The best hotels are rather untidy, the crockery not up to the mark except that the tariff is no less than that in any other state capital. The taxi driver takes his time preparing his ‘khaini’ while you may be sweating inside waiting for the vehicle to move. The room service is equally tardy and leisurely in best of the hotels. But there is also a positive side to this rather laid-back non-competitive side of the city and its dwellers. Can one imagine a posh hotel offering the services of its business centre completely free of charge to its occupants? This does not happen in Delhi, Mumbai or Ahmedabad. It happens only in Patna.

Come clean: SC


The Supreme Court
The Supreme Court

Think twice before approaching high courts with unclean hands! When a person approaches a court, he should go “not only with clean hands but also with a clean mind, a clean heart and a clean objective,” a Vacation Bench of Justices BS Chauhan and Swatanter Kumar ruled in a verdict recently.

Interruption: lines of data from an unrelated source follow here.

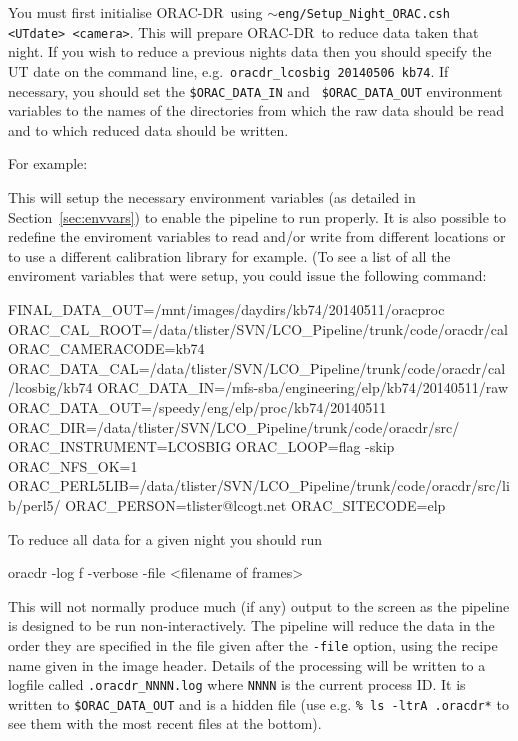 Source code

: \documentclass[twoside,11pt,nolof]{starlink}
\providecommand{\ORACDR}{{\footnotesize ORAC-DR}}
\begin{document}
You must first initialise \ORACDR\ using
\texttt{$\sim$eng/Setup\_Night\_ORAC.csh <UTdate> <camera>}. This will prepare
\ORACDR\ to reduce data taken that night. If you wish to reduce a previous
nights data then you should specify the UT date on the command line, e.g.\
\texttt{oracdr\_lcosbig 20140506 kb74}. If necessary, you should set the
\texttt{\$ORAC\_DATA\_IN} and \texttt{ \$ORAC\_DATA\_OUT} environment variables
to the names of the directories from which the raw data should be read and to
which reduced data should be written.

For example:

\begin{terminalv}
\end{terminalv}

This will setup the necessary environment variables (as detailed in
Section~\ref{sec:envvars}) to enable the pipeline to run properly. It is
also possible to redefine the enviroment variables to read and/or write from
different locations or to use a different calibration library for example. (To
see a list of all the enviroment variables that were setup, you could issue the
following command:
\begin{terminalv}
      FINAL_DATA_OUT=/mnt/images/daydirs/kb74/20140511/oracproc
      ORAC_CAL_ROOT=/data/tlister/SVN/LCO_Pipeline/trunk/code/oracdr/cal
      ORAC_CAMERACODE=kb74
      ORAC_DATA_CAL=/data/tlister/SVN/LCO_Pipeline/trunk/code/oracdr/cal/lcosbig/kb74
      ORAC_DATA_IN=/mfs-sba/engineering/elp/kb74/20140511/raw
      ORAC_DATA_OUT=/speedy/eng/elp/proc/kb74/20140511
      ORAC_DIR=/data/tlister/SVN/LCO_Pipeline/trunk/code/oracdr/src/
      ORAC_INSTRUMENT=LCOSBIG
      ORAC_LOOP=flag -skip
      ORAC_NFS_OK=1
      ORAC_PERL5LIB=/data/tlister/SVN/LCO_Pipeline/trunk/code/oracdr/src/lib/perl5/
      ORAC_PERSON=tlister@lcogt.net
      ORAC_SITECODE=elp 
\end{terminalv}

To reduce all data for a given night you should run 

\begin{terminalv}
      oracdr -log f -verbose -file <filename of frames>
\end{terminalv}

This will not normally produce much (if any) output to the screen as the
pipeline is designed to be run non-interactively. The pipeline will reduce the
data in the order they are specified in the file given after the \verb+-file+
option, using the recipe name given in the image header. Details of the
processing will be written to a logfile called \texttt{.oracdr\_NNNN.log} where
\texttt{NNNN} is the current process ID. It is written to
\texttt{\$ORAC\_DATA\_OUT} and is a hidden file (use e.g. \verb+% ls -ltrA .oracdr*+ 
to see them with the most recent files at the bottom).
\end{document}
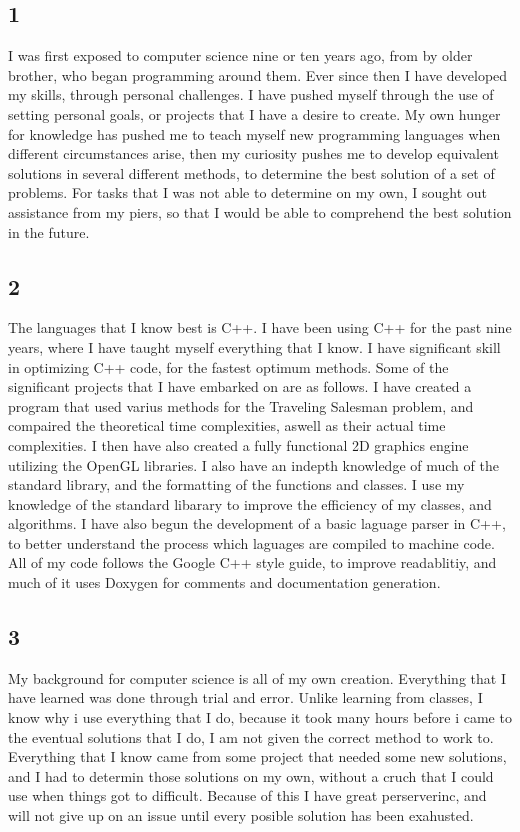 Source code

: \documentclass[11pt,a4paper,sans]{moderncv}
\begin{document}
\subsection{1}
I was first exposed to computer science nine or ten years ago, from by older
brother, who began programming around them. Ever since then I have developed my
skills, through personal challenges. I have pushed myself through the use of
setting personal goals, or projects that I have a desire to create. My own
hunger for knowledge has pushed me to teach myself new programming languages
when different circumstances arise, then my curiosity pushes me to develop
equivalent solutions in several different methods, to determine the best solution
of a set of problems. For tasks that I was not able to determine on my own, I
sought out assistance from my piers, so that I would be able to comprehend the
best solution in the future.

\subsection{2}
The languages that I know best is C++. I have been using C++ for the past nine
years, where I have taught myself everything that I know. I have significant
skill in optimizing C++ code, for the fastest optimum methods. Some of the
significant projects that I have embarked on are as follows. I have created a
program that used varius methods for the Traveling Salesman problem, and
compaired the theoretical time complexities, aswell as their actual time
complexities. I then have also created a fully functional 2D graphics engine
utilizing the OpenGL libraries. I also have an indepth knowledge of much of the
standard library, and the formatting of the functions and classes. I use my
knowledge of the standard libarary to improve the efficiency of my classes, and
algorithms. I have also begun the development of a basic laguage parser in C++,
to better understand the process which laguages are compiled to machine code.
All of my code follows the Google C++ style guide, to improve readablitiy, and
much of it uses Doxygen for comments and documentation generation.

\subsection{3}
My background for computer science is all of my own creation. Everything that I
have learned was done through trial and error. Unlike learning from classes, I
know why i use everything that I do, because it took many hours before i came to
the eventual solutions that I do, I am not given the correct method to work to.
Everything that I know came from some project that needed some new solutions,
and I had to determin those solutions on my own, without a cruch that I could
use when things got to difficult. Because of this I have great perserverinc,
and will not give up on an issue until every posible solution has been
exahusted.
\end{document}
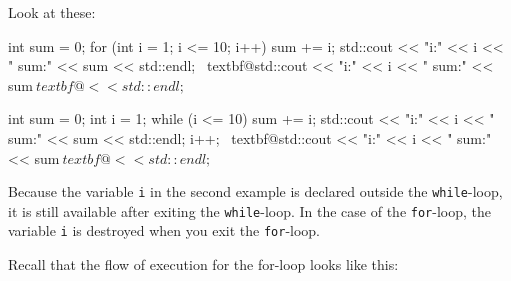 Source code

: Look at these:
\begin{console}[commandchars=\~\@\$]
int sum = 0;
for (int i = 1; i <= 10; i++)
{   
    sum += i;
    std::cout << "i:" << i << " sum:" << sum
              << std::endl;
}
~textbf@std::cout << "i:" << i << " sum:" << sum$
          ~textbf@<< std::endl;$
\end{console}
\begin{console}[commandchars=\~\@\$]
int sum = 0;
int i = 1;
while (i <= 10)
{     
      sum += i;
      std::cout << "i:" << i << " sum:" << sum <<
      std::endl;
      i++;
}
~textbf@std::cout << "i:" << i << " sum:" << sum$
          ~textbf@<< std::endl;$
\end{console}
Because the variable \texttt{i} in the second example is declared outside
the \texttt{while}-loop, it is still available after exiting the
\texttt{while}-loop. In the case of the \texttt{for}-loop, the variable
\texttt{i} is destroyed when you exit the \texttt{for}-loop.

\newpage{}

Recall that the flow of execution for the for-loop looks like this:













         
               






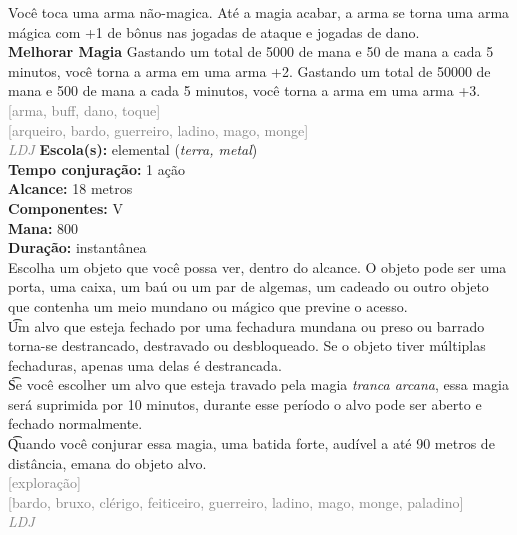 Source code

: \documentclass{RPG_Adventure}[2021/10/20]
\begin{document}
{\normalsize Você toca uma arma não-magica. Até a magia acabar, a arma se torna uma arma mágica com +1 de bônus nas jogadas de ataque e jogadas de dano.\\\t \textbf{Melhorar Magia} Gastando um total de 5000 de mana e 50 de mana a cada 5 minutos, você torna a arma em uma arma +2. Gastando um total de 50000 de mana e 500 de mana a cada 5 minutos, você torna a arma em uma arma +3.\\}
{\scriptsize \textcolor{gray}{[arma, buff, dano, toque]\\}}
{\scriptsize \textcolor{gray}{[arqueiro, bardo, guerreiro, ladino, mago, monge]\\}}
{\tiny \textcolor{gray}{\textit{LDJ}}}\jump{}
{\small \t \textbf{Escola(s):} elemental (\textit{terra, metal})\\\t \textbf{Tempo conjuração:} 1 ação\\\t \textbf{Alcance:} 18 metros\\\t \textbf{Componentes:} V\\\t \textbf{Mana:} 800\\\t \textbf{Duração:} instantânea\\}
{\normalsize Escolha um objeto que você possa ver, dentro do alcance. O objeto pode ser uma porta, uma caixa, um baú ou um par de algemas, um cadeado ou outro objeto que contenha um meio mundano ou mágico que previne o acesso.\\\t Um alvo que esteja fechado por uma fechadura mundana ou preso ou barrado torna-se destrancado, destravado ou desbloqueado. Se o objeto tiver múltiplas fechaduras, apenas uma delas é destrancada.\\\t Se você escolher um alvo que esteja travado pela magia \textit{tranca arcana}, essa magia será suprimida por 10 minutos, durante esse período o alvo pode ser aberto e fechado normalmente.\\\t Quando você conjurar essa magia, uma batida forte, audível a até 90 metros de distância, emana do objeto alvo.\\}
{\scriptsize \textcolor{gray}{[exploração]\\}}
{\scriptsize \textcolor{gray}{[bardo, bruxo, clérigo, feiticeiro, guerreiro, ladino, mago, monge, paladino]\\}}
{\tiny \textcolor{gray}{\textit{LDJ}}}\jump{}
\end{document}
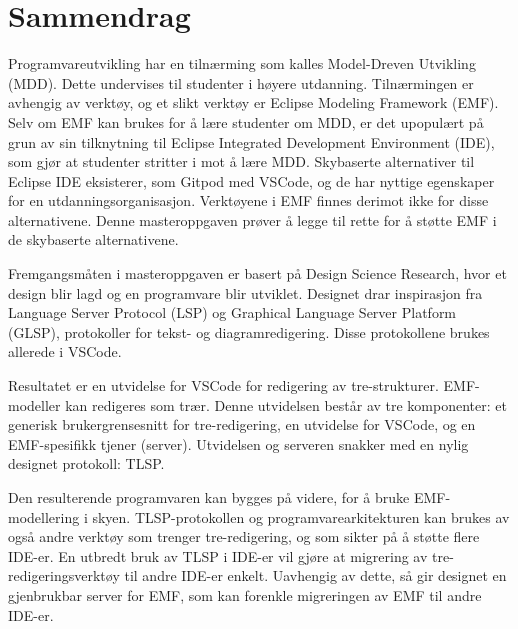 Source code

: \chapter*{Sammendrag}

Programvareutvikling har en tilnærming som kalles Model-Dreven Utvikling (MDD).
Dette undervises til studenter i høyere utdanning.
Tilnærmingen er avhengig av verktøy, og et slikt verktøy er Eclipse Modeling Framework (EMF).
Selv om EMF kan brukes for å lære studenter om MDD, er det upopulært på grun av sin tilknytning til Eclipse Integrated Development Environment (IDE), som gjør at studenter stritter i mot å lære MDD.
Skybaserte alternativer til Eclipse IDE eksisterer, som Gitpod med VSCode, og de har nyttige egenskaper for en utdanningsorganisasjon.
Verktøyene i EMF finnes derimot ikke for disse alternativene.
Denne masteroppgaven prøver å legge til rette for å støtte EMF i de skybaserte alternativene.

Fremgangsmåten i masteroppgaven er basert på Design Science Research, hvor et design blir lagd og en programvare blir utviklet.
Designet drar inspirasjon fra Language Server Protocol (LSP) og Graphical Language Server Platform (GLSP), protokoller for tekst- og diagramredigering.
Disse protokollene brukes allerede i VSCode.

Resultatet er en utvidelse for VSCode for redigering av tre-strukturer.
EMF-modeller kan redigeres som trær.
Denne utvidelsen består av tre komponenter: et generisk brukergrensesnitt for tre-redigering, en utvidelse for VSCode, og en EMF-spesifikk tjener (server).
Utvidelsen og serveren snakker med en nylig designet protokoll: \acrfull{TLSP}.

Den resulterende programvaren kan bygges på videre, for å bruke EMF-modellering i skyen.
TLSP-protokollen og programvarearkitekturen kan brukes av også andre verktøy som trenger tre-redigering, og som sikter på å støtte flere IDE-er.
En utbredt bruk av TLSP i IDE-er vil gjøre at migrering av tre-redigeringsverktøy til andre IDE-er enkelt.
Uavhengig av dette, så gir designet en gjenbrukbar server for EMF, som kan forenkle migreringen av EMF til andre IDE-er. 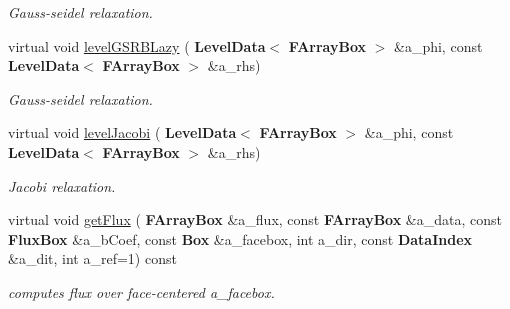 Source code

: \begin{DoxyCompactItemize}
\begin{DoxyCompactList}\small\item\em Gauss-\/seidel relaxation. \end{DoxyCompactList}\item 
\mbox{\label{class_a_m_r_non_linear_multi_comp_op_a301f4fedc4fed7a13e914d5f26f8d719}} 
virtual void \hyperlink{class_a_m_r_non_linear_multi_comp_op_a301f4fedc4fed7a13e914d5f26f8d719}{level\+G\+S\+R\+B\+Lazy} (\textbf{ Level\+Data}$<$ \textbf{ F\+Array\+Box} $>$ \&a\+\_\+phi, const \textbf{ Level\+Data}$<$ \textbf{ F\+Array\+Box} $>$ \&a\+\_\+rhs)
\begin{DoxyCompactList}\small\item\em Gauss-\/seidel relaxation. \end{DoxyCompactList}\item 
\mbox{\label{class_a_m_r_non_linear_multi_comp_op_a7fd508a366d0e779e8ac82ca7f03ec69}} 
virtual void \hyperlink{class_a_m_r_non_linear_multi_comp_op_a7fd508a366d0e779e8ac82ca7f03ec69}{level\+Jacobi} (\textbf{ Level\+Data}$<$ \textbf{ F\+Array\+Box} $>$ \&a\+\_\+phi, const \textbf{ Level\+Data}$<$ \textbf{ F\+Array\+Box} $>$ \&a\+\_\+rhs)
\begin{DoxyCompactList}\small\item\em Jacobi relaxation. \end{DoxyCompactList}\item 
\mbox{\label{class_a_m_r_non_linear_multi_comp_op_af01ccd4569cbeb9a4085c8c6a4d06e8c}} 
virtual void \hyperlink{class_a_m_r_non_linear_multi_comp_op_af01ccd4569cbeb9a4085c8c6a4d06e8c}{get\+Flux} (\textbf{ F\+Array\+Box} \&a\+\_\+flux, const \textbf{ F\+Array\+Box} \&a\+\_\+data, const \textbf{ Flux\+Box} \&a\+\_\+b\+Coef, const \textbf{ Box} \&a\+\_\+facebox, int a\+\_\+dir, const \textbf{ Data\+Index} \&a\+\_\+dit, int a\+\_\+ref=1) const
\begin{DoxyCompactList}\small\item\em computes flux over face-\/centered a\+\_\+facebox. \end{DoxyCompactList}\end{DoxyCompactItemize}
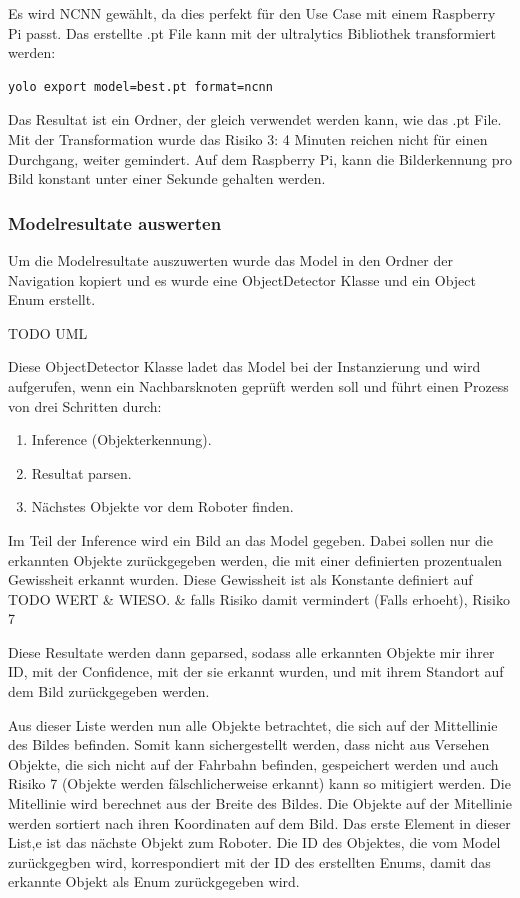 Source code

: Es wird NCNN gewählt, da dies perfekt für den Use Case mit einem Raspberry Pi passt. Das erstellte .pt File kann mit der ultralytics Bibliothek transformiert werden:

\begin{verbatim}
yolo export model=best.pt format=ncnn
\end{verbatim}

Das Resultat ist ein Ordner, der gleich verwendet werden kann, wie das .pt File. Mit der Transformation wurde das Risiko 3: 4 Minuten reichen nicht für einen Durchgang, weiter gemindert. Auf dem Raspberry Pi, kann die Bilderkennung pro Bild konstant unter einer Sekunde gehalten werden.

\subsubsection{Modelresultate auswerten}
\label{model-results}

Um die Modelresultate auszuwerten wurde das Model in den Ordner der Navigation kopiert und es wurde eine ObjectDetector Klasse und ein Object Enum erstellt.

TODO UML

Diese ObjectDetector Klasse ladet das Model bei der Instanzierung und wird aufgerufen, wenn ein Nachbarsknoten geprüft werden soll und führt einen Prozess von drei Schritten durch:

\begin{enumerate}
    \item Inference (Objekterkennung).
    \item Resultat parsen.
    \item Nächstes Objekte vor dem Roboter finden.
\end{enumerate}

Im Teil der Inference wird ein Bild an das Model gegeben. Dabei sollen nur die erkannten Objekte zurückgegeben werden, die mit einer definierten prozentualen Gewissheit erkannt wurden. Diese Gewissheit ist als Konstante definiert auf TODO WERT \& WIESO. \& falls Risiko damit vermindert (Falls erhoeht), Risiko 7

Diese Resultate werden dann geparsed, sodass alle erkannten Objekte mir ihrer ID, mit der Confidence, mit der sie erkannt wurden, und mit ihrem Standort auf dem Bild zurückgegeben werden.

Aus dieser Liste werden nun alle Objekte betrachtet, die sich auf der Mittellinie des Bildes befinden. Somit kann sichergestellt werden, dass nicht aus Versehen Objekte, die sich nicht auf der Fahrbahn befinden, gespeichert werden und auch Risiko 7 (Objekte werden fälschlicherweise erkannt) kann so mitigiert werden. Die Mitellinie wird berechnet aus der Breite des Bildes. Die Objekte auf der Mitellinie werden sortiert nach ihren Koordinaten auf dem Bild. Das erste Element in dieser List,e ist das nächste Objekt zum Roboter. Die ID des Objektes, die vom Model zurückgegben wird, korrespondiert mit der ID des erstellten Enums, damit das erkannte Objekt als Enum zurückgegeben wird.

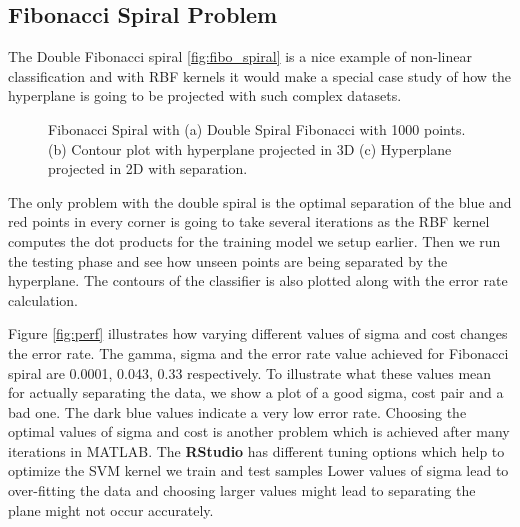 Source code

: \documentclass[conference]{IEEEtran}
\begin{document}
\subsection{Fibonacci Spiral Problem}
The Double Fibonacci spiral \ref{fig:fibo_spiral} is a nice example of non-linear classification and with RBF kernels it would make a special case study of how the hyperplane is going to be projected with such complex datasets.

\begin{figure}[h!]
  \centering
  	\caption{Fibonacci Spiral with
		(a) Double Spiral Fibonacci with 1000 points. 
	    (b) Contour plot with hyperplane projected in 3D
	    (c) Hyperplane projected in 2D with separation.  
    }
		\end{figure}
		
The only problem with the double spiral is the optimal separation of the blue and red points in every corner is going to take several iterations as the RBF kernel computes the dot products for the training model we setup earlier. Then we run the testing phase and see how unseen points are being separated by the hyperplane. The contours of the classifier is also plotted along with the error rate calculation.

Figure \ref{fig:perf} illustrates how varying different values of
sigma and cost changes the error rate. The gamma, sigma and the error rate value achieved for Fibonacci spiral are 0.0001, 0.043, 0.33 respectively. To illustrate what these values mean for actually separating the data, we show a plot of a good sigma, cost pair and a bad one. The dark blue values indicate a very low error rate. Choosing the optimal values of sigma and cost is another problem which is achieved after many iterations in MATLAB. The \textbf{RStudio} has different tuning options which help to optimize the SVM kernel we train and test samples
Lower values of sigma lead to over-fitting the data and choosing larger values might lead to separating the plane might not occur accurately.
\end{document}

  What prompted the SC to make the remark was the failure of a statutory authority and other individual litigants in a case to disclose to the HC concerned the fact that the land in dispute fell in the commercial category, and not in a residential area. The apex court felt this amounted to committing criminal contempt of court as the parties succeeded in misleading the HC by not disclosing the true facts. It, however, clarified that it did not intend to initiate contempt proceedings as it involved wasting the court’s time!